Ascii to DWORD replacement

hutch-- · January 25, 2013, 01:58:28 PM

What I am after is a good clean replacement for Iczelion's old algo that has known problems. I loath to touch heirlooms and while I am happy enough with the extended version, it would be useful to have a conventional version as well. What I would be interested in seeing is a modern version that does exactly the same thing and can be used as a drop in replacement for Iczelion's antique.

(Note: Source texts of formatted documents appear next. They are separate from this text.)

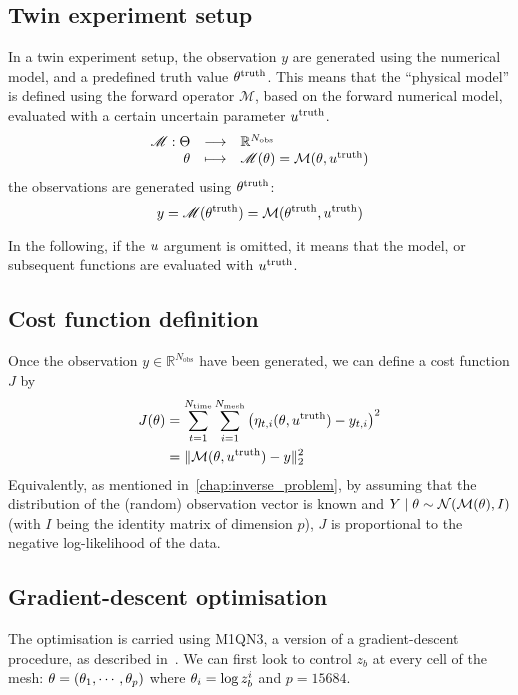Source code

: \documentclass[../../Main_ManuscritThese.tex]{subfiles}
\newcommand{\zob}{z_b}
\begin{document}
\subsection{Twin experiment setup}
In a twin experiment setup, the observation $y$ are generated using
the numerical model, and a predefined truth value
$\theta^{\mathrm{truth}}$.  This means that the ``physical model'' is
defined using the forward operator $\mathscr{M}$, based on the forward
numerical model, evaluated with a certain uncertain parameter
$u^{\mathrm{truth}}$.
\begin{equation}
  \label{eq:twin_exp}
  \begin{array}{rcl}
    \mathscr{M}: \Theta &\longrightarrow & \mathbb{R}^{N_{\mathrm{obs}}} \\
    \theta & \longmapsto &\mathscr{M}(\theta) = \mathcal{M}(\theta, u^{\mathrm{truth}})
  \end{array}
\end{equation}
the observations are generated using $\theta^{\mathrm{truth}}$:
\begin{equation}
  y = \mathscr{M}(\theta^{\mathrm{truth}}) = \mathcal{M}(\theta^{\mathrm{truth}}, u^{\mathrm{truth}})
\end{equation}

In the following, if the $u$ argument is omitted, it means that the
model, or subsequent functions are evaluated with
$u^{\mathrm{truth}}$.
\subsection{Cost function definition}
Once the observation $y \in \mathbb{R}^{N_{\mathrm{obs}}}$ have been generated, we can
define a cost function $J$ by
\begin{align}
  \label{eq:cost_fun_definition}
  J(\theta) &= \sum_{t=1}^{ N_{\mathrm{time}}}\sum_{i=1}^{N_{\mathrm{mesh}}}  \left(\eta_{t,i}(\theta,u^{\mathrm{truth}}) - y_{t, i}\right)^2 \\
         &= \|\mathcal{M}(\theta,u^{\mathrm{truth}}) - y\|_2^2
\end{align}
Equivalently, as mentioned in~\cref{chap:inverse_problem}, by assuming
that the distribution of the (random) observation vector is known and
$Y \mid \theta \sim \mathcal{N}(\mathcal{M}(\theta), I)$ (with $I$ being the
identity matrix of dimension $p$), $J$ is proportional to the negative
log-likelihood of the data.

\subsection{Gradient-descent optimisation}
\label{ssec:optim_gradient}
The optimisation is carried using M1QN3, a version of a
gradient-descent procedure, as described
in~\cite{gilbert_numerical_1989}. We can first look to control $\zob$
at every cell of the mesh: $\theta = (\theta_1,\cdots, \theta_p)$ where
$\kk_i = \log\zob^i$ and $p=\num{15684}$.
\end{document}
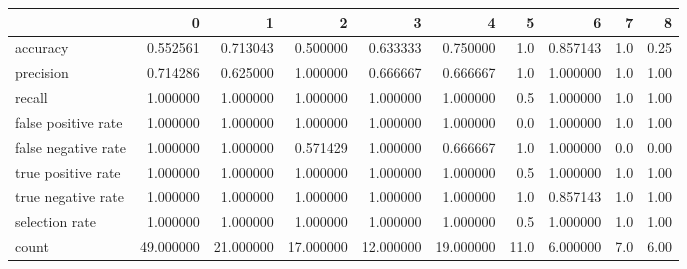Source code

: \begin{tabular}{lrrrrrrrrr}
\toprule
{} &          0 &          1 &          2 &          3 &          4 &     5 &         6 &    7 &     8 \\
\midrule
accuracy            &   0.552561 &   0.713043 &   0.500000 &   0.633333 &   0.750000 &   1.0 &  0.857143 &  1.0 &  0.25 \\
precision           &   0.714286 &   0.625000 &   1.000000 &   0.666667 &   0.666667 &   1.0 &  1.000000 &  1.0 &  1.00 \\
recall              &   1.000000 &   1.000000 &   1.000000 &   1.000000 &   1.000000 &   0.5 &  1.000000 &  1.0 &  1.00 \\
false positive rate &   1.000000 &   1.000000 &   1.000000 &   1.000000 &   1.000000 &   0.0 &  1.000000 &  1.0 &  1.00 \\
false negative rate &   1.000000 &   1.000000 &   0.571429 &   1.000000 &   0.666667 &   1.0 &  1.000000 &  0.0 &  0.00 \\
true positive rate  &   1.000000 &   1.000000 &   1.000000 &   1.000000 &   1.000000 &   0.5 &  1.000000 &  1.0 &  1.00 \\
true negative rate  &   1.000000 &   1.000000 &   1.000000 &   1.000000 &   1.000000 &   1.0 &  0.857143 &  1.0 &  1.00 \\
selection rate      &   1.000000 &   1.000000 &   1.000000 &   1.000000 &   1.000000 &   0.5 &  1.000000 &  1.0 &  1.00 \\
count               &  49.000000 &  21.000000 &  17.000000 &  12.000000 &  19.000000 &  11.0 &  6.000000 &  7.0 &  6.00 \\
\bottomrule
\end{tabular}
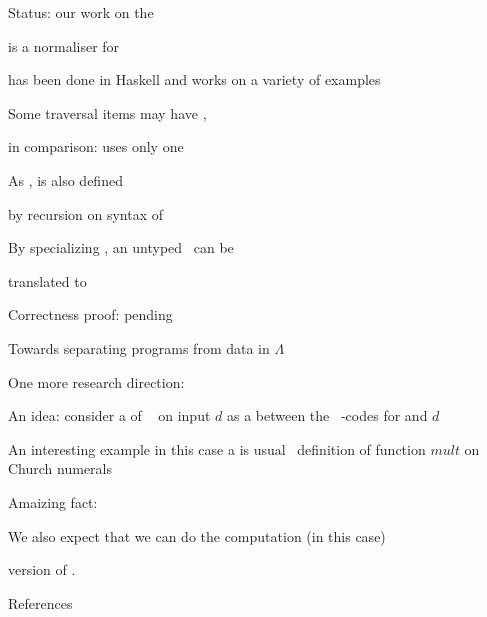 \documentclass[12pt,fleqn,landscape]{article}
\begin{document}
\begin{slide}{Status: our work on the  \lc }

\be
\ii {} is a normaliser for \brown{$\Lambda$}
\vair

\ii {} has been done in {\sc Haskell} and works on a variety of 
  examples
\vair

\ii Some traversal items may have ,

  \hfill in comparison:  uses only one
\vair

\ii As ,  is also defined  

  \hfill by recursion on syntax of \lexp\  
\vair

\ii By specializing , an  untyped \lexp\  can be 

  translated to 
\vair

\ii Correctness proof: pending
\ee

\end{slide}


\begin{slide}{Towards separating programs from data in $\Lambda$}

One more research direction:

\bi
\vair\vair

\ii An idea: consider a  of \lexp\  on input 
  $d$ as a  between the ~-codes for  
  and $d$
\vair\vair

\ii An interesting example in this case a is usual \lc\  definition of 
  function $mult$ on Church numerals

  \bi
  \ii Amaizing fact: 
  \vair

  \ii We also expect that we can do the computation (in this case) 

  \ei
\vair\vair

\ii {} version of .
\ei

\end{slide}

\begin{slide}{References}

\end{slide}
\end{document}
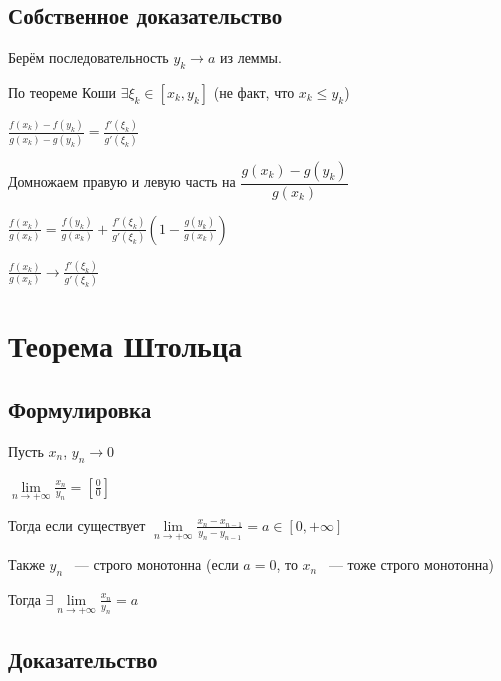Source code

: \documentclass{article}
\begin{document}
		\subsection{Собственное доказательство}
		
			Берём последовательность $y_k \rightarrow a$ из леммы.
			
			По теореме Коши $\exists \xi_k \in [x_k, y_k]$ (не факт, что $x_k \leq y_k$)
			
			$\frac{f(x_k) - f(y_k)}{g(x_k) - g(y_k)} = \frac{f'(\xi_k)}{g'(\xi_k)}$
			
			Домножаем правую и левую часть на $\dfrac{g(x_k) - g(y_k)}{g(x_k)}$
			
			$\frac{f(x_k)}{g(x_k)} = \frac{f(y_k)}{g(x_k)} + \frac{f'(\xi_k)}{g'(\xi_k)} \left( 1 - \frac{g(y_k)}{g(x_k)} \right)$
			
			$\frac{f(x_k)}{g(x_k)} \rightarrow \frac{f'(\xi_k)}{g'(\xi_k)}$
			
	\newpage
	
	\section{Теорема Штольца}
	
		\subsection{Формулировка}
		
			Пусть $x_n$, $y_n \rightarrow 0$
			
			$\lim\limits_{n \rightarrow +\infty} \frac{x_n}{y_n} = \left[ \frac{0}{0} \right]$
			
			Тогда если существует $\lim\limits_{n \rightarrow +\infty} \frac{x_n - x_{n - 1}}{y_n - y_{n - 1}} = a \in [0, +\infty]$
			
			Также $y_n$ ~--- строго монотонна (если $a = 0$, то $x_n$ ~--- тоже строго монотонна)
			
			Тогда $\exists \lim\limits_{n \rightarrow +\infty} \frac{x_n}{y_n} = a$
			
		\subsection{Доказательство}
		
\end{document}
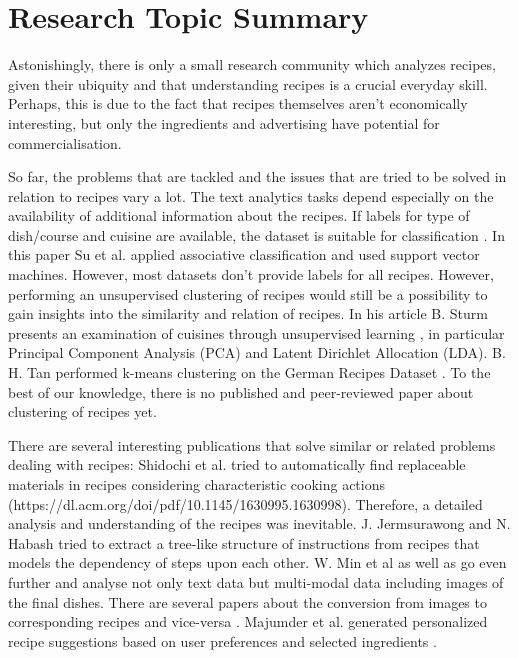 \documentclass[
     12pt,         %
     a4paper,      %
     BCOR10mm,     %
     DIV14,        %
     ]{article}
\begin{document}

\section{Research Topic Summary}

Astonishingly, there is only a small research community which analyzes recipes, given their ubiquity and that understanding recipes is a crucial everyday skill. Perhaps, this is due to the fact that recipes themselves aren't economically interesting, but only the ingredients and advertising have potential for commercialisation.

So far, the problems that are tackled and the issues that are tried to be solved in relation to recipes vary a lot. The text analytics tasks depend especially on the availability of additional information about the recipes. If labels for type of dish/course and cuisine are available, the dataset is suitable for classification \cite{recipeclassification, cultdiffusion}. In this paper Su et al. applied associative classification and used support vector machines. However, most datasets don't provide labels for all recipes. However, performing an unsupervised clustering of recipes would still be a possibility to gain insights into the similarity and relation of recipes. In his article B. Sturm presents an examination of cuisines through unsupervised learning \cite{unsupervisedclustering}, in particular Principal Component Analysis (PCA) and Latent Dirichlet Allocation (LDA). B. H. Tan performed k-means clustering \cite{clusteringrecipes} on the German Recipes Dataset \cite{germanrecipesdataset}. To the best of our knowledge, there is no published and peer-reviewed paper about clustering of recipes yet.

There are several interesting publications that solve similar or related problems dealing with recipes: Shidochi et al. tried to automatically find replaceable materials in recipes considering characteristic cooking actions (https://dl.acm.org/doi/pdf/10.1145/1630995.1630998). Therefore, a detailed analysis and understanding of the recipes was inevitable. J. Jermsurawong and N. Habash tried to extract a tree-like structure of instructions from recipes that models the dependency of steps upon each other. W. Min et al \cite{multimodal} as well as \cite{marin2019recipe1m} go even further and analyse not only text data but multi-modal data including images of the final dishes. There are several papers about the conversion from images to corresponding recipes and vice-versa \cite{marin2019recipe1m, 8099810}. Majumder et al. generated personalized recipe suggestions based on user preferences and selected ingredients \cite{majumder-etal-2019-generating}.
\end{document}
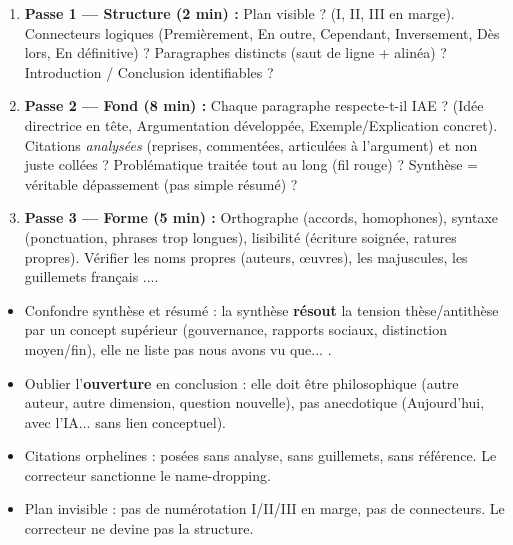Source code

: \documentclass[11pt]{article}
\begin{document}
\begin{methode}
\begin{enumerate}
    \item \textbf{Passe 1 --- Structure (2 min) :} Plan visible ? (I, II, III en marge). Connecteurs logiques (Premi\`erement, En outre, Cependant, Inversement, D\`es lors, En d\'efinitive) ? Paragraphes distincts (saut de ligne + alin\'ea) ? Introduction / Conclusion identifiables ?
    \item \textbf{Passe 2 --- Fond (8 min) :} Chaque paragraphe respecte-t-il IAE ? (Id\'ee directrice en t\^ete, Argumentation d\'evelopp\'ee, Exemple/Explication concret). Citations \emph{analys\'ees} (reprises, comment\'ees, articul\'ees \`a l'argument) et non juste \guillemotleft coll\'ees \guillemotright ? Probl\'ematique trait\'ee tout au long (fil rouge) ? Synth\`ese = v\'eritable d\'epassement (pas simple r\'esum\'e) ?
    \item \textbf{Passe 3 --- Forme (5 min) :} Orthographe (accords, homophones), syntaxe (ponctuation, phrases trop longues), lisibilit\'e (\'ecriture soign\'ee, ratures propres). V\'erifier les noms propres (auteurs, \oe uvres), les majuscules, les guillemets fran\c{c}ais \guillemotleft...\guillemotright.
\end{enumerate}
\end{methode}

\begin{attention}
\begin{itemize}
    \item Confondre \guillemotleft synth\`ese \guillemotright et \guillemotleft r\'esum\'e \guillemotright : la synth\`ese \textbf{r\'esout} la tension th\`ese/antith\`ese par un concept sup\'erieur (gouvernance, rapports sociaux, distinction moyen/fin), elle ne liste pas \guillemotleft nous avons vu que... \guillemotright.
    \item Oublier l'\textbf{ouverture} en conclusion : elle doit \^etre philosophique (autre auteur, autre dimension, question nouvelle), pas anecdotique (\guillemotleft Aujourd'hui, avec l'IA... \guillemotright sans lien conceptuel).
    \item Citations \guillemotleft orphelines \guillemotright : pos\'ees sans analyse, sans guillemets, sans r\'ef\'erence. Le correcteur sanctionne le name-dropping.
    \item Plan invisible : pas de num\'erotation I/II/III en marge, pas de connecteurs. Le correcteur ne devine pas la structure.
\end{itemize}
\end{attention}
\end{document}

Requirement is no stack frame, no ancient string instructions and no high level masm operators, just genuine low level fast code.

This is the original spec.

atodw

atodw proc uses edi esi String:PTR BYTE

Description
atodw converts a decimal string to dword.
Note that the parameter String is an address of DWORD size.

Parameter
1. String The address of the decimal string to convert

Return Value
The DWORD value is returned in eax.

Example
invoke atodw,ADDR MyDecimalString

dedndave · January 25, 2013, 02:03:34 PM

Quoteno ancient string instructions

crap - i was gonna use LODSB, STOSB, and LOOP

jj2007 · January 25, 2013, 02:53:42 PM

Quote from: hutch-- on January 25, 2013, 01:58:28 PM
Requirement is no stack frame, no ancient string instructions and no high level masm operators, just genuine low level fast code.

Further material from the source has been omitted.